## Section: Scientific Foundations

### High-performance computing on next generation architectures

Participants : Rached Abdelkhalek, Olivier Coulaud, Iain Duff, Pierre Fortin, Luc Giraud, Abdou Guermouche, Guillaume Latu, Jean Roman.

The research directions proposed in `HiePACS` are strongly
influenced by both the applications we are studying and the
architectures that we target (i.e., massively parallel architectures,
...). Our main goal is to study the methodology needed to
efficiently exploit the new generation of high-performance computers
with all the constraints that it induces. To achieve this
high-performance with complex applications we have to study both
algorithmic problems and the impact of the architectures on the
algorithm design.

From the application point of view, the project will be interested in multiresolution, multiscale and hierarchical approaches which lead to multi-level parallelism schemes. This hierarchical parallelism approach is necessary to achieve good performance and high-scalability on modern massively parallel platforms. In this context, more specific algorithmic problems are very important to obtain high performance. Indeed, the kind of applications we are interested in are often based on data redistribution for example (e.g. code coupling applications). This well-known issue becomes very challenging with the increase of both the number of computational nodes and the amount of data. Thus, we have both to study new algorithms and to adapt the existing ones. In addition, some issues like task scheduling have to be restudied in this new context. It is important to note that the work done in this area will be applied for example in the context of code coupling (see Section 3.5 ).

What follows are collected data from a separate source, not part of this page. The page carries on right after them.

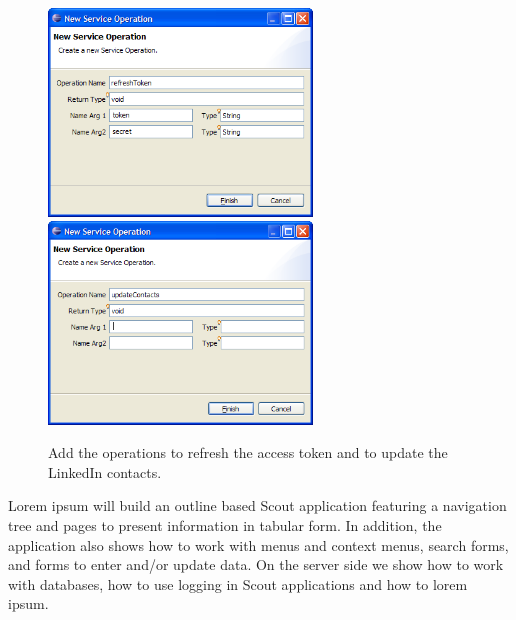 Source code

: \documentclass[a4paper,10pt,twoside]{book}
\begin{document}
\begin{figure}
\includegraphics[width=7cm]{new_operation_refreshtoken.png} \hspace{5mm}
\includegraphics[width=7cm]{new_operation_updatecontacts.png}
\caption{Add the operations to refresh the access token and to update the LinkedIn contacts.}
\end{figure}

Lorem ipsum will build an outline based Scout application featuring a navigation tree and pages to present information in tabular form. 
In addition, the application also shows how to work with menus and context menus, search forms, and forms to enter and/or update data. 
On the server side we show how to work with databases, how to use logging in Scout applications and how to lorem ipsum. 
\end{document}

Considering the complexity of modern architectures like
massively parallel architectures (i.e., Blue Gene-like platforms) or
new generation heterogeneous multicore architectures, task
scheduling becomes a challenging problem which is central to
obtain a high efficiency. Of course, this work requires the
use/design of scheduling algorithms and models specifically to
tackle our target problem. This has to be done in collaboration with
our colleagues from the scheduling community like for example
O. Beaumont (INRIA CEPAGE Project-Team). It is important to note that this
topic is strongly linked to the underlying programming
model. Indeed, considering multicore architectures, it has appeared, in
the last five years, that the best programming model is an approach
mixing multi-threading within computational nodes and message
passing between them. In the last five years, a lot of work has been
developed in the high-performance computing community to understand
what is critic to efficiently exploit massively multicore
platforms that will appear in the near future. It appeared that the
key for the performance is firstly the grain of
computations. Indeed, in such platforms the grain of the parallelism
must be small so that we can feed all the processors with a
sufficient amount of work. It is thus very crucial for us to design new high
performance tools for scientific computing in this new context. This
will be done in the context of our solvers, for example, to adapt to
this new parallel scheme. Secondly, the larger the number of cores
inside a node, the more complex the memory hierarchy. This remark
impacts the behaviour of the algorithms within the node. Indeed, on
this kind of platforms, NUMA effects will be more and more
problematic. Thus, it is very important to study and design
data-aware algorithms which take into account the affinity between
computational threads and the data they access. This is particularly
important in the context of our high-performance tools. Note that
this work has to be based on an intelligent cooperative underlying
runtime (like the `marcel` thread library developed by the INRIA
RUNTIME Project-Team) which allows a fine management of data
distribution within a node.

Another very important issue concerns high-performance computing
using “heterogeneous” resources within a computational
node. Indeed, with the emergence of the `GPU` and the use of
more specific co-processors (like clearspeed cards, ...), it is
important for our algorithms to efficiently exploit these new kind of
architectures. To adapt our algorithms and tools to these
accelerators, we need to identify what can be done on the `GPU`
for example and what cannot. Note that recent results in the field
have shown the interest of using both regular cores and `GPU`
to perform computations. Note also that in opposition to the case of
the parallelism granularity needed by regular multicore
architectures, `GPU` requires coarser grain parallelism. Thus,
making both `GPU` and regular cores work all together will lead to two
types of tasks in terms of granularity. This represents a challenging
problem especially in terms of scheduling.
Our final goal would be to have high performance solvers
and tools which can efficiently run on all these types of
complex architectures by exploiting all the resources of the
platform (even if they are heterogeneous).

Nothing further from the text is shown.